201 À cet égard, il convient de rappeler qu’il a déjà été conclu que les mesures allemandes en cause n’étaient pas contraires au principe d’égalité de traitement, consacré à l’article 3 de l’accord.
202 Par ailleurs, il a également été conclu que, à supposer que le principe de libre prestation des services ait été applicable dans le domaine de l’accord, les éventuelles restrictions de cette liberté résultant de l’application des mesures allemandes en cause étaient justifiées par l’objectif de la protection de l’environnement, de sorte que la libre prestation des services ne saurait faire obstacle à l’application desdites mesures.

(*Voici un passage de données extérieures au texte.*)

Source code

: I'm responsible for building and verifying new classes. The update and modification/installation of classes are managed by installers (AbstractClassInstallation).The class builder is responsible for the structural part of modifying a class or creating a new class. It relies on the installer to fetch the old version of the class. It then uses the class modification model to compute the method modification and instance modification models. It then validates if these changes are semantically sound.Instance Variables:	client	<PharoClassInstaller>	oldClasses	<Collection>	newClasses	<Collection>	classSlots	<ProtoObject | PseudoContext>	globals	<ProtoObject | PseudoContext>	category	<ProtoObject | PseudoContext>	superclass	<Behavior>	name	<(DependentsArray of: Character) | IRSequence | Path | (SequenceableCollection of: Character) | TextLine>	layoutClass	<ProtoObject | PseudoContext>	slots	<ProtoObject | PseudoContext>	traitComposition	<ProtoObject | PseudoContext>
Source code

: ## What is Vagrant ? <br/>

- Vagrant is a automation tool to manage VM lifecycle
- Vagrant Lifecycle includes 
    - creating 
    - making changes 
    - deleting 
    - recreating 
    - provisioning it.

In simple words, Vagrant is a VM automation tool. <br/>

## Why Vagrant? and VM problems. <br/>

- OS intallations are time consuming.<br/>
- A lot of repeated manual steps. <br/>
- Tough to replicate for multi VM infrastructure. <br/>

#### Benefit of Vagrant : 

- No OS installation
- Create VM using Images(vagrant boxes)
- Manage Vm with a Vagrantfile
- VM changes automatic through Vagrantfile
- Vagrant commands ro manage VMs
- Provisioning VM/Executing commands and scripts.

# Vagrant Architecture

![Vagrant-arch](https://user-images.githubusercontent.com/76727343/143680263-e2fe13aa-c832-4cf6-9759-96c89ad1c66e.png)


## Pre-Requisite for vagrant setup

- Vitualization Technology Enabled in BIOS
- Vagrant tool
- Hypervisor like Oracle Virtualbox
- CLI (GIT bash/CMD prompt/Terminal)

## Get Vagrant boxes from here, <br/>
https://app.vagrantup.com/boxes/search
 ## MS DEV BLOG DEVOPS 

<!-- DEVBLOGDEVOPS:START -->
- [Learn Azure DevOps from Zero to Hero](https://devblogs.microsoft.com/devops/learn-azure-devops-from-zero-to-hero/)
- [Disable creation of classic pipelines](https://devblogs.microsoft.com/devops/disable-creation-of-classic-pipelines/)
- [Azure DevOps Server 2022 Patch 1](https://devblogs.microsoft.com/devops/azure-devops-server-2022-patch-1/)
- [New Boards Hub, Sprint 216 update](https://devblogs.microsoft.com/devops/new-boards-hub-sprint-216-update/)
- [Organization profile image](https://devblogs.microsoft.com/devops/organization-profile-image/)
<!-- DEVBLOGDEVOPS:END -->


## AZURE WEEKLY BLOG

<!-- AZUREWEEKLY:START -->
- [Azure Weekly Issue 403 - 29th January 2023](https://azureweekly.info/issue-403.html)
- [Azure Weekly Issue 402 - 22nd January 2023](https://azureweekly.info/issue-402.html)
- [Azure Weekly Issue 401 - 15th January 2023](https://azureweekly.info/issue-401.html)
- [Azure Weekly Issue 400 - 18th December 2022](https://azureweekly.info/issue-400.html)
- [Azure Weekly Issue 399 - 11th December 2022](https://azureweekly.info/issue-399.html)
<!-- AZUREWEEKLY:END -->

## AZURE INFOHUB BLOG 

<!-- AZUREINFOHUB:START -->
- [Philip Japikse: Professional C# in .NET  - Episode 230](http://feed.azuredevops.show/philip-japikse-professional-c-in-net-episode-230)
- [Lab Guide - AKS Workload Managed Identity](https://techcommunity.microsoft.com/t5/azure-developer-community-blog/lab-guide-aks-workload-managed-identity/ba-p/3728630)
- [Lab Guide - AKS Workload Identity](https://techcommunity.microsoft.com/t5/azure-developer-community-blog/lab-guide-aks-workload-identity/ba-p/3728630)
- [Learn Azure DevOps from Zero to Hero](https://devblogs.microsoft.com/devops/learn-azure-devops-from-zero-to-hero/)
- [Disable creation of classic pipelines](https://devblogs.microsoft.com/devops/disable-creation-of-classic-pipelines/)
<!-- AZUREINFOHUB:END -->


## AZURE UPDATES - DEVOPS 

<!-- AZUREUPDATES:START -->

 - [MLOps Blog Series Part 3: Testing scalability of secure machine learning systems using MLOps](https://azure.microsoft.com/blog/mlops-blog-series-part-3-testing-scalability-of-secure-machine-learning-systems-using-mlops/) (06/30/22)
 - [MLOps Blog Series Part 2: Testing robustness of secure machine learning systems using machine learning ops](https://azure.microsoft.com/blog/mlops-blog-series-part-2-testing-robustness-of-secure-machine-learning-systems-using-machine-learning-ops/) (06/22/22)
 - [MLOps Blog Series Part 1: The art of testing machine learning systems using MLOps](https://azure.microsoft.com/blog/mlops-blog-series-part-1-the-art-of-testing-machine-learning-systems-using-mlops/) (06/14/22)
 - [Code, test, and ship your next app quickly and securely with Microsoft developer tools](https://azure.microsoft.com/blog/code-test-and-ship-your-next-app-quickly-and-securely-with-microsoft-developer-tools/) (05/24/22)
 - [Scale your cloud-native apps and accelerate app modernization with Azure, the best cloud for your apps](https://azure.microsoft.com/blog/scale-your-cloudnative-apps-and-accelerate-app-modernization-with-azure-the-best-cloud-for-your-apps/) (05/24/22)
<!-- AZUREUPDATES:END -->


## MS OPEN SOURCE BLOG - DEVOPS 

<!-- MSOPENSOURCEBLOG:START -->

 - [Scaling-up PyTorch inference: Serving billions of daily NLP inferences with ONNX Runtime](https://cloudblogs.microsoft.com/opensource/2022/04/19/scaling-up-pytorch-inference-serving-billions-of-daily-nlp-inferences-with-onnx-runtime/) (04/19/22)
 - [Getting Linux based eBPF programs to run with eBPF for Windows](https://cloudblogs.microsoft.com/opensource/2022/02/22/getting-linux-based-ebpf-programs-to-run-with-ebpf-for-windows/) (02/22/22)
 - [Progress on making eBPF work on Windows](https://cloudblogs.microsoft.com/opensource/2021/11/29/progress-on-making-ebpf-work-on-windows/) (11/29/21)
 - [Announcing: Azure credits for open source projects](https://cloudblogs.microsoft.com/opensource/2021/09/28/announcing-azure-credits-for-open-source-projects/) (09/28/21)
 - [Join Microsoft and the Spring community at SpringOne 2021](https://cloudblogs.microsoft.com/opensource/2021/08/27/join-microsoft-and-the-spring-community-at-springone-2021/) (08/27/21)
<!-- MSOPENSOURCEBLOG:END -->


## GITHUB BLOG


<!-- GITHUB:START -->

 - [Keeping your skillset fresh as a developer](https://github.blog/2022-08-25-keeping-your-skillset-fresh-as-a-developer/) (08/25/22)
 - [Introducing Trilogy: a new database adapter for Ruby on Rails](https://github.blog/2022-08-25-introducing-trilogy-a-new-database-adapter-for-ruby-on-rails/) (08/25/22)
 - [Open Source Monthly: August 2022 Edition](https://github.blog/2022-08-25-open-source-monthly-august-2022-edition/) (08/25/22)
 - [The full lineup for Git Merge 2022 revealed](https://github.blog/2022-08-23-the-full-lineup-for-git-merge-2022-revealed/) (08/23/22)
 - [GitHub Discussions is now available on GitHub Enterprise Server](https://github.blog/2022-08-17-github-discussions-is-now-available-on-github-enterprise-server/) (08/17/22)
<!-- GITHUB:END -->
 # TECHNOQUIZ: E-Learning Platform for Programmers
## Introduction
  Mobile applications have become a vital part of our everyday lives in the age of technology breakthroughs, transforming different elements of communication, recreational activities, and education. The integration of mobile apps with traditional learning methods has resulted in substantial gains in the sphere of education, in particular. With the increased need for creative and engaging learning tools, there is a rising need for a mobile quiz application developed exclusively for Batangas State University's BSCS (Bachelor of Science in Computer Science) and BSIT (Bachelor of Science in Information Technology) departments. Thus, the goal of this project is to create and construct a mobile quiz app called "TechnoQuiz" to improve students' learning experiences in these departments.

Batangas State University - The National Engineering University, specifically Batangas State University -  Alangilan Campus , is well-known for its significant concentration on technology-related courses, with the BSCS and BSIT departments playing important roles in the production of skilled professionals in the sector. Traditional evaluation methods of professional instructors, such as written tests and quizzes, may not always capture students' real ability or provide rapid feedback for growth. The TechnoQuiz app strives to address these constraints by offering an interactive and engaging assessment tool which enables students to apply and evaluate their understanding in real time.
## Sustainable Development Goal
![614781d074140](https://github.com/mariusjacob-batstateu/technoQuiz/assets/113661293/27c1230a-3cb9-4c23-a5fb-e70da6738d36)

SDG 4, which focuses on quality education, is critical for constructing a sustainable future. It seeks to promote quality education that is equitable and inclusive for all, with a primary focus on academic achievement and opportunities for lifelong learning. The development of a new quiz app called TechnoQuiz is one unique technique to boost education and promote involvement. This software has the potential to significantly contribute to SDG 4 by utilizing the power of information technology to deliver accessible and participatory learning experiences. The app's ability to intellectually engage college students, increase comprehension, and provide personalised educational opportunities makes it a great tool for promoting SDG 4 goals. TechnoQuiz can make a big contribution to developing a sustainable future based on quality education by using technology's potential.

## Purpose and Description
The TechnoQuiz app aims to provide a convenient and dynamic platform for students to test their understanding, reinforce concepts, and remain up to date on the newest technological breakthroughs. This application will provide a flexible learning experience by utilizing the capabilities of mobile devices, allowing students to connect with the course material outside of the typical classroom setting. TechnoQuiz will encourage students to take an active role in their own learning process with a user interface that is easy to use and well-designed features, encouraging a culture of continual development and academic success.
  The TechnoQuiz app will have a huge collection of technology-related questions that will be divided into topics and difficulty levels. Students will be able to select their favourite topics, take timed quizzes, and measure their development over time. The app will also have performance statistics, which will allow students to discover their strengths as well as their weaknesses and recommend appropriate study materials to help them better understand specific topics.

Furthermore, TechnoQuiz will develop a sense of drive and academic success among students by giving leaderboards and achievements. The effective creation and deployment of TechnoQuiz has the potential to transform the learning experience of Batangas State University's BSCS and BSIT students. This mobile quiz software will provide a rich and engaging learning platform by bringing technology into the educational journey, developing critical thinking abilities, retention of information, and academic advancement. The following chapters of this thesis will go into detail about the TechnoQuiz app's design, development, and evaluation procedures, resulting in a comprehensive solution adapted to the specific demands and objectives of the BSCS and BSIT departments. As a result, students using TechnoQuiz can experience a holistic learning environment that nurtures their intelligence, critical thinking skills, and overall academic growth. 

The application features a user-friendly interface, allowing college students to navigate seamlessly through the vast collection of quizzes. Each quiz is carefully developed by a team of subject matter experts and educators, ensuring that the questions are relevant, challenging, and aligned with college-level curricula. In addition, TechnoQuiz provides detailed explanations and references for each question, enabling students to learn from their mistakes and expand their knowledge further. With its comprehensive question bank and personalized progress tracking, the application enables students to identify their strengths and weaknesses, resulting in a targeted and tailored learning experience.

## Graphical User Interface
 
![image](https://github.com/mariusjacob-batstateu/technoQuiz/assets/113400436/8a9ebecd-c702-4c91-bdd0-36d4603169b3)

203 Enfin, la Confédération suisse n’a identifié aucune autre stipulation de l’accord qui serait de nature à faire obstacle à l’application des mesures allemandes. Par conséquent, quand bien même l’accord impliquerait pour la République fédérale d’Allemagne, laquelle n’est pas l’une des parties contractantes de l’accord, une obligation de coopération loyale, c’est à juste titre que la décision attaquée n’a constaté aucune violation de cette obligation hypothétique.
204 Il ressort de l’ensemble des considérations qui précèdent que le troisième moyen doit être rejeté, de même que le recours dans son intégralité.
Sur les dépens
205 Aux termes de l’article 87, paragraphe 2, du règlement de procédure du Tribunal, toute partie qui succombe est condamnée aux dépens, s’il est conclu en ce sens. La Confédération suisse ayant succombé, il y a lieu de la condamner à supporter, outre ses propres dépens, les dépens exposés par la Commission, conformément aux conclusions de cette dernière.
206 Par ailleurs, aux termes de l’article 87, paragraphe 4, premier alinéa, du règlement de procédure, les États membres qui sont intervenus au litige supportent leurs propres dépens. Dès lors, la République fédérale d’Allemagne en tant que partie intervenante supportera ses propres dépens.
207 Aux termes de l’article 87, paragraphe 4, troisième alinéa, du règlement de procédure, le Tribunal peut ordonner qu’une partie intervenante supporte ses propres dépens. En l’espèce, le Landkreis Waldshut, intervenu au soutien de la Commission, supportera ses propres dépens.
Par ces motifs,
LE TRIBUNAL (cinquième chambre)
déclare et arrête :
1) Le recours est rejeté.
2) La Confédération suisse est condamnée à supporter ses propres dépens ainsi que ceux exposés par la Commission européenne.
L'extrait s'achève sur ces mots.